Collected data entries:
[Start of Attachment]
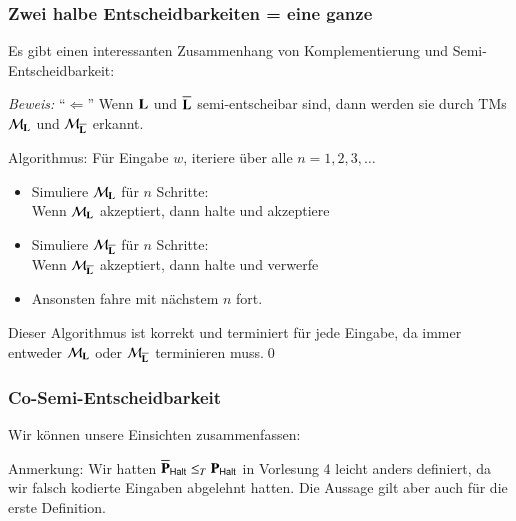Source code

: \documentclass[onlymath]{beamer}
\begin{document}
\begin{frame}[t]\frametitle{Zwei halbe Entscheidbarkeiten = eine ganze}

Es gibt einen interessanten Zusammenhang von Komplementierung und Semi-Entscheidbarkeit:\\[1ex]


\emph{Beweis:} "`$\Leftarrow$"' Wenn $\textbf{\textcolor{black}{L}}$ und $\overline{\textbf{\textcolor{black}{L}}}$ semi-entscheibar sind, dann werden sie durch TMs $\mathcal{M}_{\textbf{\textcolor{black}{L}}}$ und
$\mathcal{M}_{\overline{\textbf{\textcolor{black}{L}}}}$ erkannt.\pause\medskip

Algorithmus: Für Eingabe $w$, iteriere über alle $n=1,2,3,\ldots$
\begin{itemize}
\item Simuliere $\mathcal{M}_{\textbf{\textcolor{black}{L}}}$ für $n$ Schritte:\\
	Wenn $\mathcal{M}_{\textbf{\textcolor{black}{L}}}$ akzeptiert, dann halte und akzeptiere
\item Simuliere $\mathcal{M}_{\overline{\textbf{\textcolor{black}{L}}}}$ für $n$ Schritte:\\
	Wenn $\mathcal{M}_{\overline{\textbf{\textcolor{black}{L}}}}$ akzeptiert, dann halte und verwerfe
\item Ansonsten fahre mit nächstem $n$ fort.
\end{itemize}
Dieser Algorithmus ist korrekt und terminiert für jede Eingabe, da immer
entweder $\mathcal{M}_{\textbf{\textcolor{black}{L}}}$ oder
$\mathcal{M}_{\overline{\textbf{\textcolor{black}{L}}}}$ terminieren muss.\qed

\end{frame}

\begin{frame}\frametitle{Co-Semi-Entscheidbarkeit}

Wir können unsere Einsichten zusammenfassen:\bigskip

\bigskip\pause


{\footnotesize
\textcolor{devilscss}{Anmerkung: Wir hatten $\overline{\textbf{\textcolor{black}{P}}}_{\textsf{Halt}}\leq_T \textbf{\textcolor{black}{P}}_{\textsf{Halt}}$ in Vorlesung 4 leicht anders definiert, da wir falsch kodierte Eingaben abgelehnt hatten. Die Aussage gilt aber auch für die erste Definition.}

}

\end{frame}
\end{document}

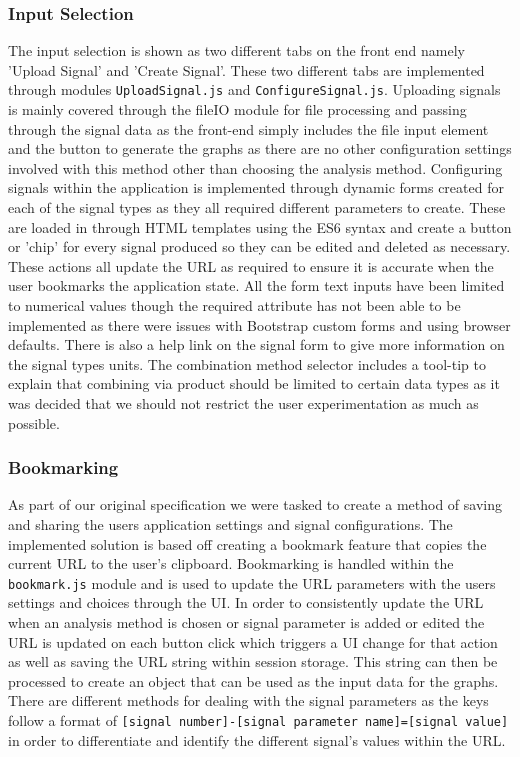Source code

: \subsubsection{Input Selection}
The input selection is shown as two different tabs on the front end namely 'Upload Signal' and 'Create Signal'. These two different tabs are implemented through modules \verb|UploadSignal.js| and \verb|ConfigureSignal.js|. 
Uploading signals is mainly covered through the fileIO module for file processing and passing through the signal data as the front-end simply includes the file input element and the button to generate the 
graphs as there are no other configuration settings involved with this method other than choosing the analysis method.
Configuring signals within the application is implemented through dynamic forms created for each of the signal types as they all required different parameters to create. 
These are loaded in through HTML templates using the ES6 syntax and create a button or 'chip' for every signal produced so they can be edited and deleted as necessary. 
These actions all update the URL as required to ensure it is accurate when the user bookmarks the application state. All the form text inputs have been limited to numerical values though the required attribute has not been able to be implemented as there were issues with Bootstrap custom forms and using browser defaults. 
There is also a help link on the signal form to give more information on the signal types units. The combination method selector includes a tool-tip to explain that combining via product should be limited to certain data types as it was decided that we should not restrict the user experimentation as much as possible. 

\subsubsection{Bookmarking}
As part of our original specification we were tasked to create a method of saving and sharing the users application settings and signal configurations. The implemented solution is based off creating a bookmark 
feature that copies the current URL to the user's clipboard. Bookmarking is handled within the \verb|bookmark.js| module and is used to update the URL parameters with the users settings and choices through the UI.
 In order to consistently update the URL when an analysis method is chosen or signal parameter is added or edited the URL is updated on each button click which triggers a UI change for that action as well as saving the URL string within session storage. 
 This string can then be processed to create an object that can be used as the input data for the graphs. There are different methods for dealing with the signal parameters as the keys follow a format of \verb|[signal number]-[signal parameter name]=[signal value]| in order to differentiate and identify the different signal's values within the URL.

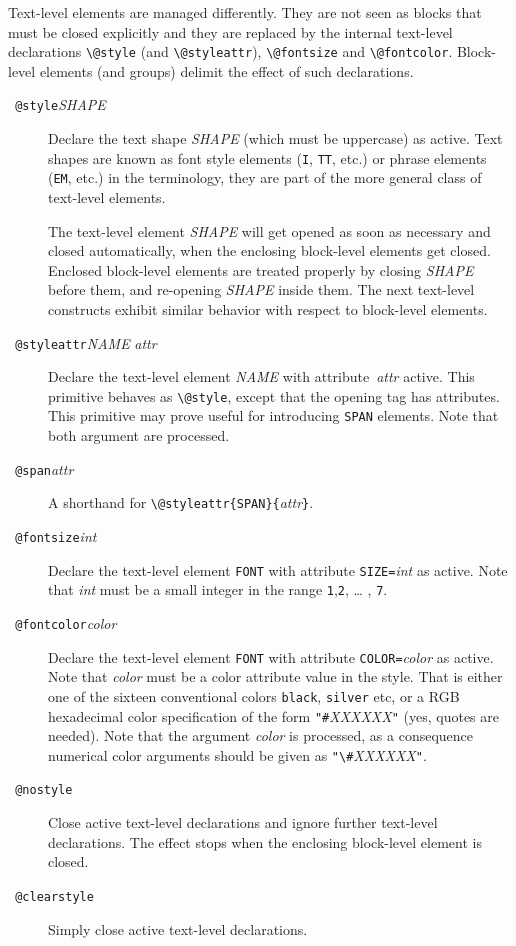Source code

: Text-level elements are managed differently. They are not seen
as blocks that must be closed explicitly and they are replaced by the
internal text-level declarations \verb+\@style+ (and
\verb+\@styleattr+), \verb+\@fontsize+ and
\verb+\@fontcolor+. Block-level elements (and \html{} groups)
delimit the effect of such declarations.
\begin{description}
\item[{\tt{} @style}{\it SHAPE}{\tt{}}]
Declare the text shape \textit{SHAPE} (which must be uppercase)
as active. Text shapes are known as font style elements (\verb+I+, \verb+TT+,
etc.) or phrase elements (\verb+EM+, etc.) in the
\html{} terminology, they are part of the more general class of
text-level elements.

The text-level element {\it SHAPE} will get opened as soon as
necessary and closed automatically, when the
enclosing block-level elements get closed.
Enclosed block-level elements are treated properly by closing {\it
SHAPE} before them, and re-opening {\it SHAPE} inside them.
The next text-level constructs exhibit similar behavior with respect
to block-level elements.
\item[{\tt{} @styleattr}{\it NAME}{\tt{}}{\it
attr}{\tt{}}]
Declare the text-level element \textit{NAME} with
attribute~\textit{attr}
active. This primitive behaves as \verb+\@style+, except that the
opening tag has attributes.
This primitive may prove useful for introducing \texttt{SPAN} elements.
Note that both argument are processed.
\item[{{\tt{} @span}{\it attr}{\tt{}}}]
A shorthand for \verb+\@styleattr{SPAN}{+\textit{attr}\verb+}+.
\item[{\tt{} @fontsize}{\it int}{\tt{}}]
Declare the text-level element \verb+FONT+ with attribute
\verb+SIZE=+\textit{int} as active. Note that \textit{int} must
be a small integer in the range \texttt{1},\texttt{2}, \ldots{} , \texttt{7}.
\item[{\tt{} @fontcolor}{\it color}{\tt{}}]
Declare the text-level element \verb+FONT+ with attribute
\verb+COLOR=+\textit{color} as active.
Note that \textit{color} must be a color attribute value in the \html{}
style. That is either one of the sixteen conventional colors
\verb+black+, \verb+silver+ etc, or a RGB hexadecimal color specification
of the form
\verb+"#+\textit{XXXXXX}\verb+"+ (yes, quotes are needed).
Note that the argument \textit{color} is processed, as a consequence
numerical color arguments should be given as \verb+"\#+\textit{XXXXXX}\verb+"+.

\item[{\tt{} @nostyle}]
Close active text-level declarations and ignore further text-level
declarations.
The effect stops when the enclosing block-level element is closed.
\item[{\tt{} @clearstyle}]
Simply close active text-level declarations.
\end{description}

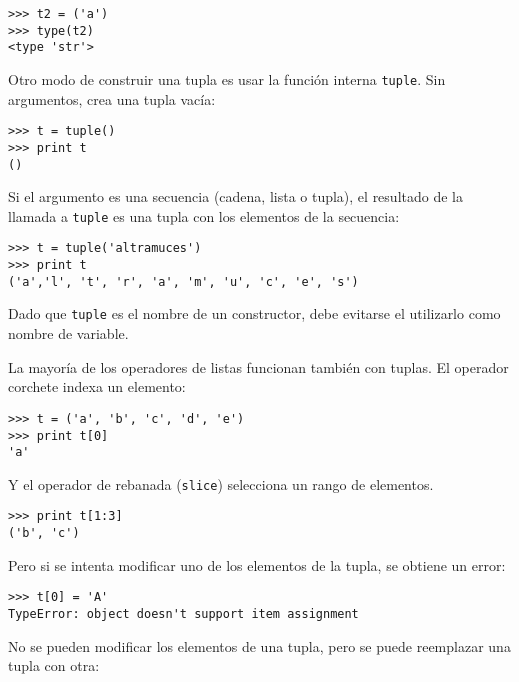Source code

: \beforeverb
\begin{verbatim}
>>> t2 = ('a')
>>> type(t2)
<type 'str'>
\end{verbatim}
\afterverb
%
Otro modo de construir una tupla es usar la función interna {\tt tuple}.
Sin argumentos, crea una tupla vacía:


\beforeverb
\begin{verbatim}
>>> t = tuple()
>>> print t
()
\end{verbatim}
\afterverb
%
Si el argumento es una secuencia (cadena, lista o tupla), el resultado
de la llamada a {\tt tuple} es una tupla con los elementos de la secuencia:

\beforeverb
\begin{verbatim}
>>> t = tuple('altramuces')
>>> print t
('a','l', 't', 'r', 'a', 'm', 'u', 'c', 'e', 's')
\end{verbatim}
\afterverb
%
Dado que {\tt tuple} es el nombre de un constructor, debe evitarse
el utilizarlo como nombre de variable.

La mayoría de los operadores de listas funcionan también con tuplas. El operador corchete
indexa un elemento:


\beforeverb
\begin{verbatim}
>>> t = ('a', 'b', 'c', 'd', 'e')
>>> print t[0]
'a'
\end{verbatim}
\afterverb
%
Y el operador de rebanada ({\tt slice}) selecciona un rango de elementos.


\beforeverb
\begin{verbatim}
>>> print t[1:3]
('b', 'c')
\end{verbatim}
\afterverb
%
Pero si se intenta modificar uno de los elementos de la tupla, se
obtiene un error:


\beforeverb
\begin{verbatim}
>>> t[0] = 'A'
TypeError: object doesn't support item assignment
\end{verbatim}
\afterverb
%
No se pueden modificar los elementos de una tupla, pero se puede
reemplazar una tupla con otra:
[End of Attachment]
Required work:
From the entries above, collect every line with the string "Bookmarking" in it.

Task answer:
\subsubsection{Bookmarking}
feature that copies the current URL to the user's clipboard. Bookmarking is handled within the \verb|bookmark.js| module and is used to update the URL parameters with the users settings and choices through the UI.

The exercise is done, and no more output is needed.